Revivals occurred more or less equally in both the Union and Confederate armies, in all theaters of the war, and throughout most of the conflict. Some historians have suggested that they began in the Confederate Army of Northern Virginia and became most noticeable beginning in the spring of 1863, though they occurred before then, as well. In fact, revivals generally followed an army’s first experience of heavy fighting and high casualties. A Confederate chaplain was not alone in writing that it was a well established pattern that “scores of men are converted immediately after great battles.”
In Virginia, heavy and sustained fighting on a very large scale began with the Peninsula Campaign in the spring of 1862. Several weeks later, as soon as the tempo of military operations allowed, the stirrings of revival began in both the Union and Confederate armies. Both chaplains and the soldiers themselves cited two reasons for the increased religious activity. First, many of the men were thankful that they had survived battle. “What cause for gratitude to God that I was not cut down when my comrades fell at my side,” wrote a Confederate soldier.
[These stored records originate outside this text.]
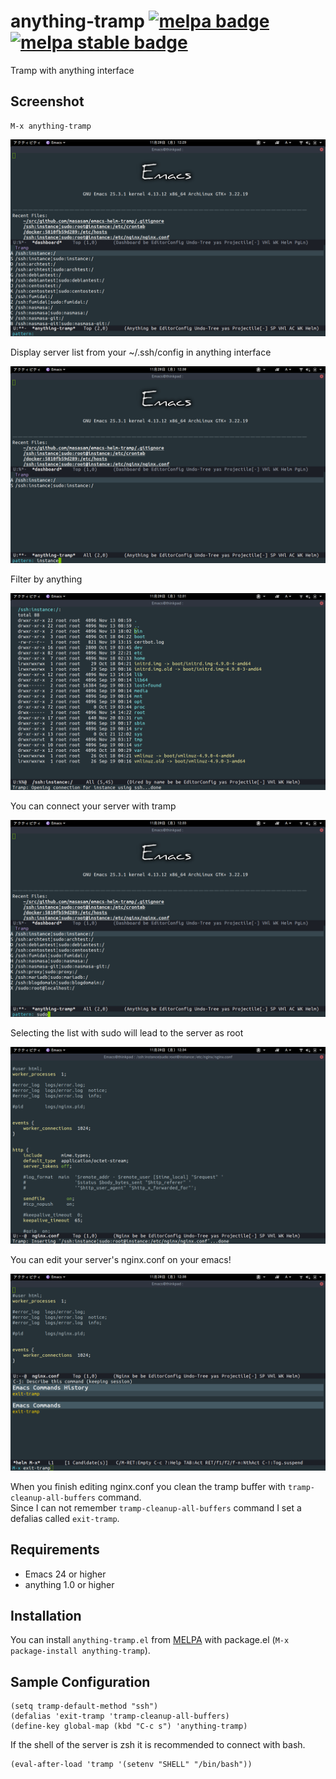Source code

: # anything-tramp [![melpa badge][melpa-badge]][melpa-link] [![melpa stable badge][melpa-stable-badge]][melpa-stable-link]

Tramp with anything interface

## Screenshot

    M-x anything-tramp  

![anything-tramp1](image/image1.png)

Display server list from your ~/.ssh/config in anything interface  

![anything-tramp2](image/image2.png)

Filter by anything  

![anything-tramp3](image/image3.png)

You can connect your server with tramp  

![anything-tramp4](image/image4.png)

Selecting the list with sudo will lead to the server as root  

![anything-tramp5](image/image5.png)

You can edit your server's nginx.conf on your emacs!  

![anything-exit](image/exit.png)

When you finish editing nginx.conf you clean the tramp buffer with `tramp-cleanup-all-buffers` command.  
Since I can not remember `tramp-cleanup-all-buffers` command I set a defalias called `exit-tramp`.  

## Requirements

- Emacs 24 or higher
- anything 1.0 or higher

## Installation

You can install `anything-tramp.el` from [MELPA](http://melpa.org) with package.el
(`M-x package-install anything-tramp`).

## Sample Configuration

	(setq tramp-default-method "ssh")
    (defalias 'exit-tramp 'tramp-cleanup-all-buffers)
    (define-key global-map (kbd "C-c s") 'anything-tramp)

If the shell of the server is zsh it is recommended to connect with bash.  

    (eval-after-load 'tramp '(setenv "SHELL" "/bin/bash"))

[melpa-link]: http://melpa.org/#/anything-tramp
[melpa-badge]: http://melpa.org/packages/anything-tramp-badge.svg
[melpa-stable-link]: http://stable.melpa.org/#/anything-tramp
[melpa-stable-badge]: http://stable.melpa.org/packages/anything-tramp-badge.svg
In addition, their proximity to death and suffering brought to mind questions of their own mortality and afterlife. After witnessing the death of a fellow soldier, a Pennsylvania soldier wrote, “The fact that I must die became to me living and real.”
Revivals in the armies took different forms. In 1862 a Georgia soldier serving in Virginia wrote that although there had been none of what he called “revival meetings”—large, enthusiastic, often highly demonstrative religious services—nevertheless a strong religious movement was in progress, characterized by nightly prayer meetings in many regiments and a large upsurge in Bible reading among the troops. At other times the army revivals included more traditional displays of heightened religious interest. During the first months of 1864, delegates of the United States Christian Commission, an organization established by Northern churches to minister to the spiritual and material needs of the soldiers, set up a tent in the Vermont Brigade of the Union’s Army of the Potomac. Though the tent could hold two hundred men, it hosted overflow crowds at nightly meetings, with many men unable to get close enough to hear the preaching. Services lasted an hour and a half, with a short sermon followed by a lengthy experience meeting in which many soldiers took part. Similar meetings were taking place throughout the Army of the Potomac that winter, as well as in the camps of the Army of Northern Virginia.
The revivals in the armies continued until combat operations made them impractical, then they sprang up again when the campaigning stopped. The Civil War was the occasion for a series of revivals, occurring in both armies from 1862 until 1865, interrupted by the fighting of battles. The new faith that the soldiers found through these revivals helped to sustain them amid the carnage and hardship of war and may have mitigated somewhat the demoralizing effects of warfare on the men who waged it.